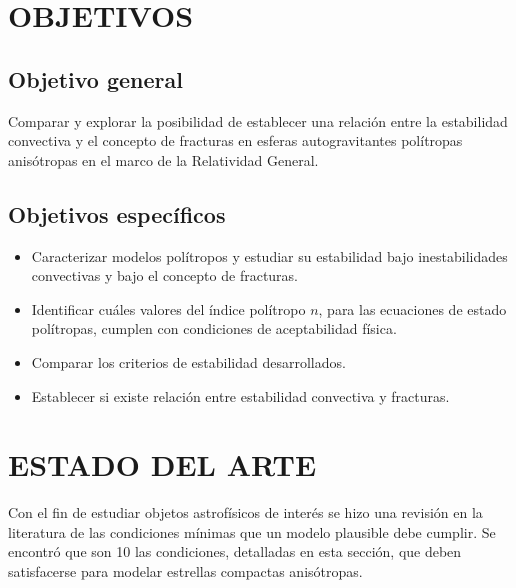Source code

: \documentclass[letterpaper,11pt]{article}
\begin{document}



\section{OBJETIVOS}

	\subsection{Objetivo general}
    	
Comparar y explorar la posibilidad de establecer una relación entre la estabilidad convectiva y el concepto de fracturas en esferas autogravitantes polítropas anisótropas en el marco de la Relatividad General.
        
    
    \subsection{Objetivos específicos}
            
\begin{itemize}


\item  Caracterizar modelos polítropos y estudiar su estabilidad bajo inestabilidades convectivas y bajo el concepto de fracturas.

\item Identificar cuáles valores del índice polítropo $n$, para las ecuaciones de estado polítropas, cumplen con condiciones de aceptabilidad física.

\item Comparar los criterios de estabilidad desarrollados. 

\item Establecer si existe relación entre estabilidad convectiva y fracturas.



\end{itemize}
        
    
\section{ESTADO DEL ARTE}
Con el fin de estudiar objetos astrofísicos de interés se hizo una revisión en la literatura de las condiciones mínimas que un modelo plausible debe cumplir. Se encontró que son 10 las condiciones, detalladas en esta sección, que deben satisfacerse para modelar estrellas compactas anisótropas.
\end{document}
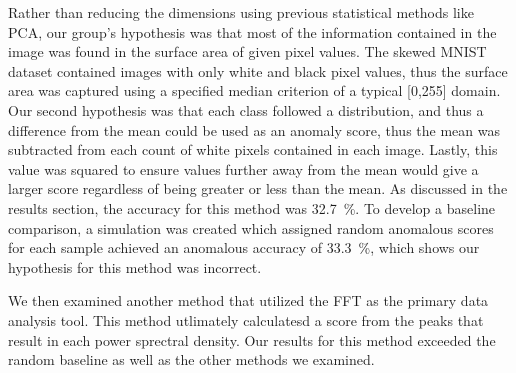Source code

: Rather than reducing the dimensions using previous statistical methods like PCA, our group’s hypothesis
was that most of the information contained in the image was found in the surface area of given pixel
values. The skewed MNIST dataset contained images with only white and black pixel values, thus the
surface area was captured using a specified median criterion of a typical [0,255] domain.
Our second hypothesis was that each class followed a distribution, and thus a difference from the mean
could be used as an anomaly score, thus the mean was subtracted from each count of white pixels
contained in each image. Lastly, this value was squared to ensure values further away from the mean
would give a larger score regardless of being greater or less than the mean.
As discussed in the results section, the accuracy for this method was 32.7~\%. To develop a baseline
comparison, a simulation was created which assigned random anomalous scores for each sample
achieved an anomalous accuracy of 33.3~\%, which shows our hypothesis for this method was incorrect. 

We then examined another method that utilized the FFT as the primary data analysis tool. This method utlimately calculatesd a score from the peaks that result in each power sprectral density.
Our results for this method exceeded the random baseline as well as the other methods we examined.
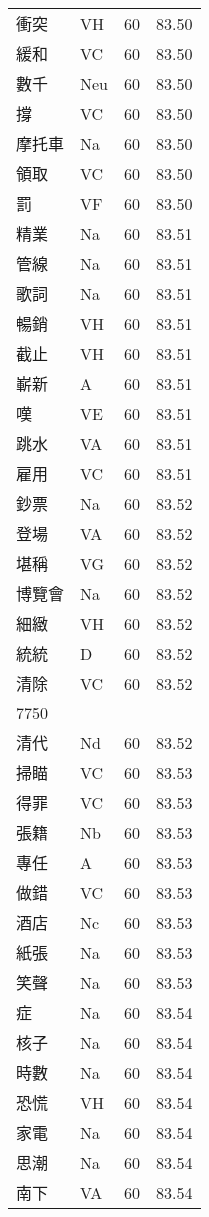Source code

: \documentclass[twocolumn]{book}
\begin{document}
\begin{supertabular}{llrr}
衝突 & VH & 60 &  83.50\\
緩和 & VC & 60 &  83.50\\
數千 & Neu & 60 &  83.50\\
撐 & VC & 60 &  83.50\\
摩托車 & Na & 60 &  83.50\\
領取 & VC & 60 &  83.50\\
罰 & VF & 60 &  83.50\\
精業 & Na & 60 &  83.51\\
管線 & Na & 60 &  83.51\\
歌詞 & Na & 60 &  83.51\\
暢銷 & VH & 60 &  83.51\\
截止 & VH & 60 &  83.51\\
嶄新 & A & 60 &  83.51\\
嘆 & VE & 60 &  83.51\\
跳水 & VA & 60 &  83.51\\
雇用 & VC & 60 &  83.51\\
鈔票 & Na & 60 &  83.52\\
登場 & VA & 60 &  83.52\\
堪稱 & VG & 60 &  83.52\\
博覽會 & Na & 60 &  83.52\\
細緻 & VH & 60 &  83.52\\
統統 & D & 60 &  83.52\\
清除 & VC & 60 &  83.52\\
7750\\
清代 & Nd & 60 &  83.52\\
掃瞄 & VC & 60 &  83.53\\
得罪 & VC & 60 &  83.53\\
張籍 & Nb & 60 &  83.53\\
專任 & A & 60 &  83.53\\
做錯 & VC & 60 &  83.53\\
酒店 & Nc & 60 &  83.53\\
紙張 & Na & 60 &  83.53\\
笑聲 & Na & 60 &  83.53\\
症 & Na & 60 &  83.54\\
核子 & Na & 60 &  83.54\\
時數 & Na & 60 &  83.54\\
恐慌 & VH & 60 &  83.54\\
家電 & Na & 60 &  83.54\\
思潮 & Na & 60 &  83.54\\
南下 & VA & 60 &  83.54\\

\end{supertabular}
\end{document}
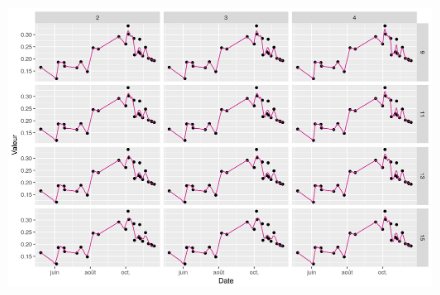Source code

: \begin{figure}[htbp]
 \begin{center}
  \includegraphics[scale=0.7]{annexes/savgol_prs_3.png} 
 \end{center}
\end{figure}

% 
% 
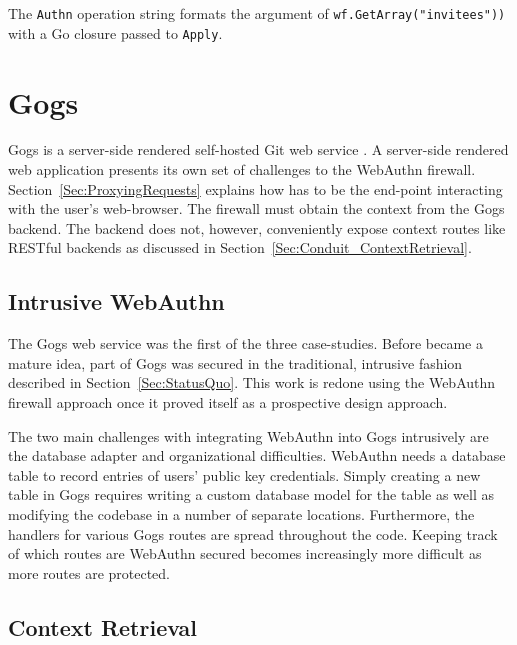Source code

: The \lstinline{Authn} operation string formats the argument of \lstinline{wf.GetArray("invitees"))} with a Go closure passed to \lstinline{Apply}.

\section{Gogs}

Gogs is a server-side rendered self-hosted Git web service \cite{gogs}. A server-side rendered web application presents its own set of challenges to the WebAuthn firewall. Section~\ref{Sec:ProxyingRequests} explains how \sys{} has to be the end-point interacting with the user's web-browser. The firewall must obtain the context from the Gogs backend. The backend does not, however, conveniently expose context routes like RESTful backends as discussed in Section~\ref{Sec:Conduit_ContextRetrieval}.


\subsection{Intrusive WebAuthn}

The Gogs web service was the first of the three case-studies. Before \sys{} became a mature idea, part of Gogs was secured in the traditional, intrusive fashion described in Section~\ref{Sec:StatusQuo}. This work is redone using the WebAuthn firewall approach once it proved itself as a prospective design approach.

The two main challenges with integrating WebAuthn into Gogs intrusively are the database adapter and organizational difficulties. WebAuthn needs a database table to record entries of users' public key credentials. Simply creating a new table in Gogs requires writing a custom database model for the table as well as modifying the codebase in a number of separate locations. Furthermore, the handlers for various Gogs routes are spread throughout the code. Keeping track of which routes are WebAuthn secured becomes increasingly more difficult as more routes are protected.


\subsection{Context Retrieval}

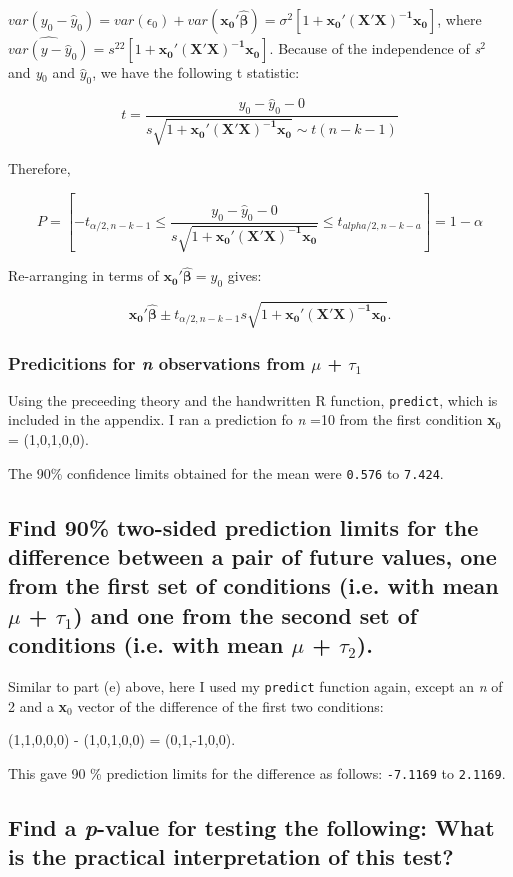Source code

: \documentclass[11pt]{article}
\begin{document}
$var(y_0 - \hat{y}_0) = var(\epsilon_0) +
var(\mathbf{x_0'\hat{\beta}}) = \sigma^2[1+
\mathbf{x_0'(X'X)^{-1}x_0}]$, where 
$\widehat{var(y - \hat{y}_0)} = s^22[1+ \mathbf{x_0'(X'X)^{-1}x_0}]$. Because of the independence of \emph{s$^2$}
and \emph{y$_0$} and $\hat{y}_0$, we have the following t statistic:

$$t = \frac{y_0 - \hat{y}_0 - 0}{s\sqrt{1+
\mathbf{x_0'(X'X)^{-1}x_0}} \sim t(n-k-1)}$$



Therefore,

$$P = \left[ -t_{\alpha/2,n-k-1} \leq \frac{y_0 - \hat{y}_0 - 0}{s\sqrt{1+
\mathbf{x_0'(X'X)^{-1}x_0}}} \leq t_{alpha/2,n-k-a}\right] = 1 -
\alpha$$

Re-arranging in terms of $\mathbf{x_0'\hat{\beta}} = \hat{y}_0$ gives:

$$\mathbf{x_0'\hat{\beta}} \pm t_{\alpha/2,n-k-1}s\sqrt{1+
\mathbf{x_0'(X'X)^{-1}x_0}}.$$
\subsubsection{Predicitions for \emph{n} observations from $\mu$ + $\tau$$_1$}
\label{sec-1-5-2}


Using the preceeding theory and the handwritten R function,
\verb~predict~, which is included in the appendix. I ran a prediction fo
\emph{n} =10 from the first condition  \textbf{x$_0$} = (1,0,1,0,0).

The 90\% confidence limits obtained for the mean were 
\texttt{0.576} 
to
\texttt{7.424}.
\subsection{Find 90\% two-sided prediction limits for the difference between a pair of future values, one from the first set of conditions (i.e. with mean $\mu$ + $\tau$$_1$) and one from the second set of conditions (i.e. with mean $\mu$ + $\tau$$_2$).}
\label{sec-1-6}


Similar to part (e) above, here I used my \verb~predict~ function again,
except an \emph{n} of 2 and a \textbf{x$_0$} vector of the difference of the first
two conditions:

(1,1,0,0,0) - (1,0,1,0,0) = (0,1,-1,0,0).

This gave 90 \% prediction limits for the difference as follows:
\texttt{-7.1169}
to
\texttt{2.1169}.
\subsection{Find a \emph{p}-value for testing the following: What is the practical interpretation of this test?}
\label{sec-1-7}
\end{document}
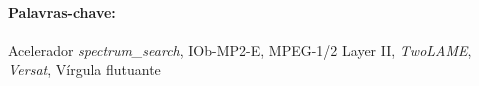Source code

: \paragraph{\hspace{0.5cm} \Large{Palavras-chave:}} Acelerador \textit{spectrum\_search}, IOb-MP2-E, MPEG-1/2 Layer II, \textit{TwoLAME}, \textit{Versat}, Vírgula flutuante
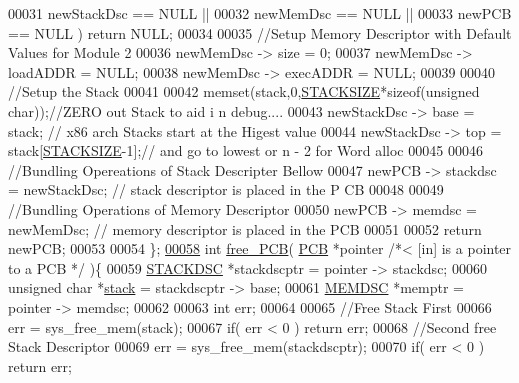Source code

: \begin{DoxyCode}
00031                  newStackDsc == NULL || 
00032                  newMemDsc == NULL || 
00033                  newPCB == NULL ) \textcolor{keywordflow}{return} NULL;
00034         
00035         \textcolor{comment}{//Setup Memory Descriptor with Default Values for Module 2}
00036         newMemDsc -> size = 0;
00037         newMemDsc -> loadADDR = NULL;
00038         newMemDsc -> execADDR = NULL;
00039         
00040         \textcolor{comment}{//Setup the Stack}
00041 
00042         memset(stack,0,\hyperlink{mpx__r2_8h_a21d9543c516fffee84a7963224271f95}{STACKSIZE}*\textcolor{keyword}{sizeof}(\textcolor{keywordtype}{unsigned} \textcolor{keywordtype}{char}));\textcolor{comment}{//ZERO out Stack to aid i
      n debug....}
00043         newStackDsc -> base = stack; \textcolor{comment}{// x86 arch Stacks start at the Higest value
       }
00044         newStackDsc -> top  = stack[\hyperlink{mpx__r2_8h_a21d9543c516fffee84a7963224271f95}{STACKSIZE}-1];\textcolor{comment}{// and go to lowest or n - 2 for
       Word alloc }
00045         
00046         \textcolor{comment}{//Bundling Opereations of Stack Descripter Bellow}
00047         newPCB -> stackdsc = newStackDsc;  \textcolor{comment}{// stack descriptor is placed in the P
      CB}
00048         
00049         \textcolor{comment}{//Bundling Operations of Memory Descriptor }
00050         newPCB -> memdsc = newMemDsc; \textcolor{comment}{// memory descriptor is placed in the PCB}
00051         
00052         \textcolor{keywordflow}{return} newPCB;
00053         
00054 \};
\hypertarget{mpx__r2_8c_source_l00058}{}\hyperlink{mpx__r2_8h_a79890f055b1d0fccf1962bbde4877caa}{00058} \textcolor{keywordtype}{int} \hyperlink{mpx__r2_8c_a79890f055b1d0fccf1962bbde4877caa}{free_PCB}( \hyperlink{structprocess}{PCB} *pointer \textcolor{comment}{/*< [in] is a pointer to a PCB  */} )\{
00059         \hyperlink{structstack}{STACKDSC} *stackdscptr = pointer -> stackdsc;
00060         \textcolor{keywordtype}{unsigned} \textcolor{keywordtype}{char} *\hyperlink{structstack}{stack} = stackdscptr -> base;
00061         \hyperlink{structmem}{MEMDSC} *memptr = pointer -> memdsc;
00062         
00063         \textcolor{keywordtype}{int} err;
00064         
00065         \textcolor{comment}{//Free Stack First}
00066         err = sys\_free\_mem(stack);
00067         \textcolor{keywordflow}{if}( err < 0 ) \textcolor{keywordflow}{return} err;
00068         \textcolor{comment}{//Second free Stack Descriptor}
00069         err = sys\_free\_mem(stackdscptr);
00070         \textcolor{keywordflow}{if}( err < 0 ) \textcolor{keywordflow}{return} err;

\end{DoxyCode}
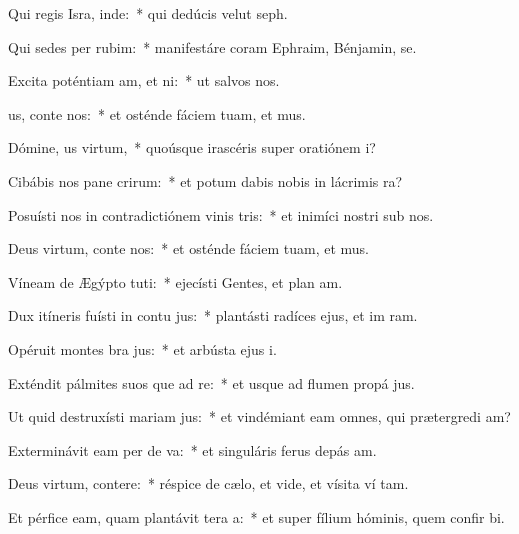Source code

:\item Qui regis Isra, inde:~* qui dedúcis velut  seph.
\item Qui sedes per rubim:~* manifestáre coram Ephraim, Bénjamin,  se.
\item Excita poténtiam am, et ni:~* ut salvos  nos.
\item {}us, conte nos:~* et osténde fáciem tuam, et  mus.
\item Dómine, us virtum,~* quoúsque irascéris super oratiónem  i?
\item Cibábis nos pane crirum:~* et potum dabis nobis in lácrimis  ra?
\item Posuísti nos in contradictiónem vinis tris:~* et inimíci nostri sub nos.
\item Deus virtum, conte nos:~* et osténde fáciem tuam, et  mus.
\item Víneam de Ægýpto tuti:~* ejecísti Gentes, et plan am.
\item Dux itíneris fuísti in contu jus:~* plantásti radíces ejus, et im ram.
\item Opéruit montes bra jus:~* et arbústa ejus  i.
\item Exténdit pálmites suos que ad re:~* et usque ad flumen propá jus.
\item Ut quid destruxísti mariam jus:~* et vindémiant eam omnes, qui prætergredi am?
\item Exterminávit eam per de va:~* et singuláris ferus depás  am.
\item Deus virtum, contere:~* réspice de cælo, et vide, et vísita ví tam.
\item Et pérfice eam, quam plantávit tera a:~* et super fílium hóminis, quem confir bi.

◇ ◇ ◇

§ **What is needed**: For the listing above, print only the lines starting at the line containing "could be used" and ending at the line containing "We then examined", exactly, both included.

§ **Your response**:
could be used as an anomaly score, thus the mean was subtracted from each count of white pixels
contained in each image. Lastly, this value was squared to ensure values further away from the mean
would give a larger score regardless of being greater or less than the mean.
As discussed in the results section, the accuracy for this method was 32.7~\%. To develop a baseline
comparison, a simulation was created which assigned random anomalous scores for each sample
achieved an anomalous accuracy of 33.3~\%, which shows our hypothesis for this method was incorrect. 

We then examined another method that utilized the FFT as the primary data analysis tool. This method utlimately calculatesd a score from the peaks that result in each power sprectral density.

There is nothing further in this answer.